● **Try it**
Hand back the entries exactly as written, minus every picture.

-- Opening Marker --

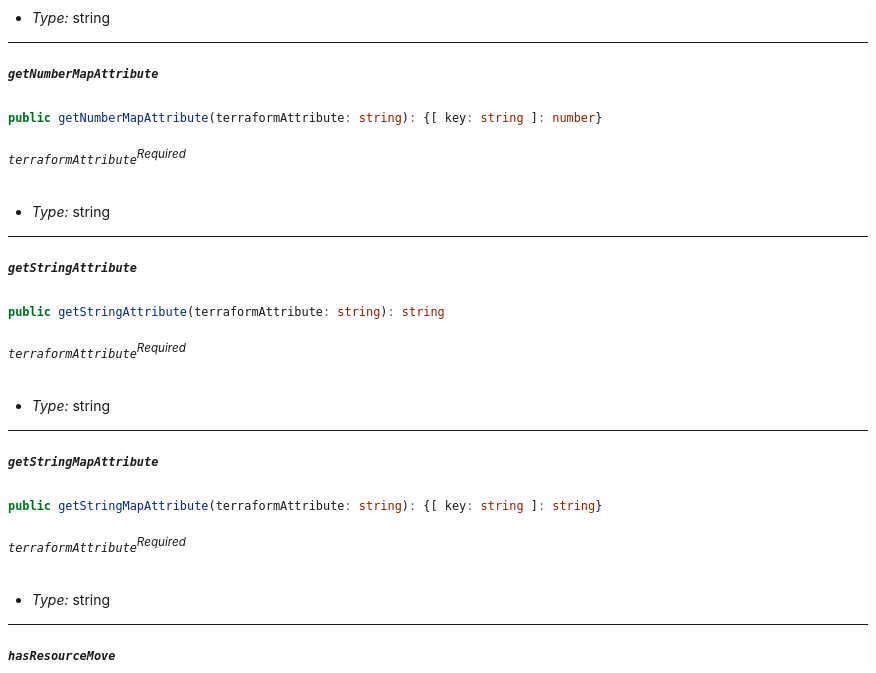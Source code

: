 - *Type:* string

---

##### `getNumberMapAttribute` <a name="getNumberMapAttribute" id="rhizo-co-terraform-provider-oci.datascienceModel.DatascienceModel.getNumberMapAttribute"></a>

```typescript
public getNumberMapAttribute(terraformAttribute: string): {[ key: string ]: number}
```

###### `terraformAttribute`<sup>Required</sup> <a name="terraformAttribute" id="rhizo-co-terraform-provider-oci.datascienceModel.DatascienceModel.getNumberMapAttribute.parameter.terraformAttribute"></a>

- *Type:* string

---

##### `getStringAttribute` <a name="getStringAttribute" id="rhizo-co-terraform-provider-oci.datascienceModel.DatascienceModel.getStringAttribute"></a>

```typescript
public getStringAttribute(terraformAttribute: string): string
```

###### `terraformAttribute`<sup>Required</sup> <a name="terraformAttribute" id="rhizo-co-terraform-provider-oci.datascienceModel.DatascienceModel.getStringAttribute.parameter.terraformAttribute"></a>

- *Type:* string

---

##### `getStringMapAttribute` <a name="getStringMapAttribute" id="rhizo-co-terraform-provider-oci.datascienceModel.DatascienceModel.getStringMapAttribute"></a>

```typescript
public getStringMapAttribute(terraformAttribute: string): {[ key: string ]: string}
```

###### `terraformAttribute`<sup>Required</sup> <a name="terraformAttribute" id="rhizo-co-terraform-provider-oci.datascienceModel.DatascienceModel.getStringMapAttribute.parameter.terraformAttribute"></a>

- *Type:* string

---

##### `hasResourceMove` <a name="hasResourceMove" id="rhizo-co-terraform-provider-oci.datascienceModel.DatascienceModel.hasResourceMove"></a>
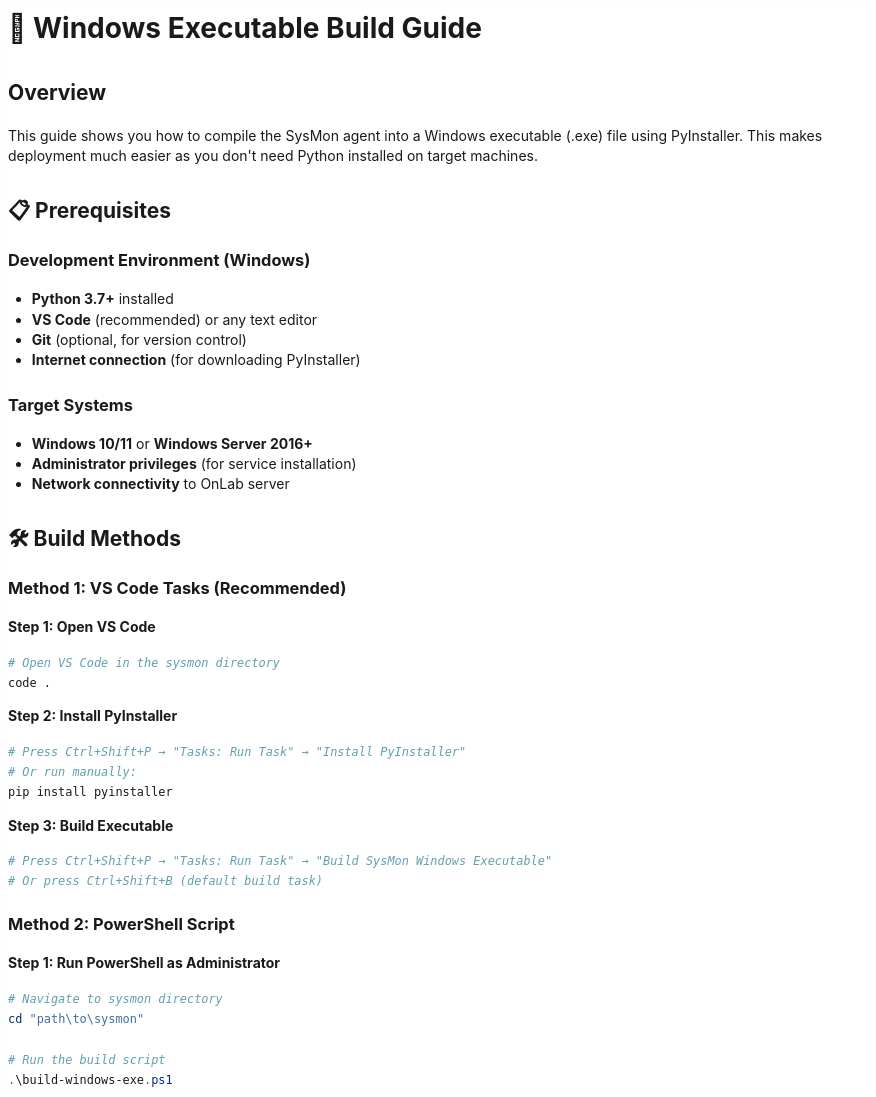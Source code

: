# 🚀 Windows Executable Build Guide

## Overview

This guide shows you how to compile the SysMon agent into a Windows executable (.exe) file using PyInstaller. This makes deployment much easier as you don't need Python installed on target machines.

## 📋 Prerequisites

### Development Environment (Windows)
- **Python 3.7+** installed
- **VS Code** (recommended) or any text editor
- **Git** (optional, for version control)
- **Internet connection** (for downloading PyInstaller)

### Target Systems
- **Windows 10/11** or **Windows Server 2016+**
- **Administrator privileges** (for service installation)
- **Network connectivity** to OnLab server

## 🛠️ Build Methods

### Method 1: VS Code Tasks (Recommended)

**Step 1: Open VS Code**
```bash
# Open VS Code in the sysmon directory
code .
```

**Step 2: Install PyInstaller**
```bash
# Press Ctrl+Shift+P → "Tasks: Run Task" → "Install PyInstaller"
# Or run manually:
pip install pyinstaller
```

**Step 3: Build Executable**
```bash
# Press Ctrl+Shift+P → "Tasks: Run Task" → "Build SysMon Windows Executable"
# Or press Ctrl+Shift+B (default build task)
```

### Method 2: PowerShell Script

**Step 1: Run PowerShell as Administrator**
```powershell
# Navigate to sysmon directory
cd "path\to\sysmon"

# Run the build script
.\build-windows-exe.ps1
```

-- Closing Marker --

● **Answer for the task**
Source code

: - *Type:* string

---

##### `getNumberMapAttribute` <a name="getNumberMapAttribute" id="rhizo-co-terraform-provider-oci.datascienceModel.DatascienceModel.getNumberMapAttribute"></a>

```typescript
public getNumberMapAttribute(terraformAttribute: string): {[ key: string ]: number}
```

###### `terraformAttribute`<sup>Required</sup> <a name="terraformAttribute" id="rhizo-co-terraform-provider-oci.datascienceModel.DatascienceModel.getNumberMapAttribute.parameter.terraformAttribute"></a>

- *Type:* string

---

##### `getStringAttribute` <a name="getStringAttribute" id="rhizo-co-terraform-provider-oci.datascienceModel.DatascienceModel.getStringAttribute"></a>

```typescript
public getStringAttribute(terraformAttribute: string): string
```

###### `terraformAttribute`<sup>Required</sup> <a name="terraformAttribute" id="rhizo-co-terraform-provider-oci.datascienceModel.DatascienceModel.getStringAttribute.parameter.terraformAttribute"></a>

- *Type:* string

---

##### `getStringMapAttribute` <a name="getStringMapAttribute" id="rhizo-co-terraform-provider-oci.datascienceModel.DatascienceModel.getStringMapAttribute"></a>

```typescript
public getStringMapAttribute(terraformAttribute: string): {[ key: string ]: string}
```

###### `terraformAttribute`<sup>Required</sup> <a name="terraformAttribute" id="rhizo-co-terraform-provider-oci.datascienceModel.DatascienceModel.getStringMapAttribute.parameter.terraformAttribute"></a>

- *Type:* string

---

##### `hasResourceMove` <a name="hasResourceMove" id="rhizo-co-terraform-provider-oci.datascienceModel.DatascienceModel.hasResourceMove"></a>
Source code

:# 🚀 Windows Executable Build Guide

## Overview

This guide shows you how to compile the SysMon agent into a Windows executable (.exe) file using PyInstaller. This makes deployment much easier as you don't need Python installed on target machines.

## 📋 Prerequisites

### Development Environment (Windows)
- **Python 3.7+** installed
- **VS Code** (recommended) or any text editor
- **Git** (optional, for version control)
- **Internet connection** (for downloading PyInstaller)

### Target Systems
- **Windows 10/11** or **Windows Server 2016+**
- **Administrator privileges** (for service installation)
- **Network connectivity** to OnLab server

## 🛠️ Build Methods

### Method 1: VS Code Tasks (Recommended)

**Step 1: Open VS Code**
```bash
# Open VS Code in the sysmon directory
code .
```

**Step 2: Install PyInstaller**
```bash
# Press Ctrl+Shift+P → "Tasks: Run Task" → "Install PyInstaller"
# Or run manually:
pip install pyinstaller
```

**Step 3: Build Executable**
```bash
# Press Ctrl+Shift+P → "Tasks: Run Task" → "Build SysMon Windows Executable"
# Or press Ctrl+Shift+B (default build task)
```

### Method 2: PowerShell Script

**Step 1: Run PowerShell as Administrator**
```powershell
# Navigate to sysmon directory
cd "path\to\sysmon"

# Run the build script
.\build-windows-exe.ps1
```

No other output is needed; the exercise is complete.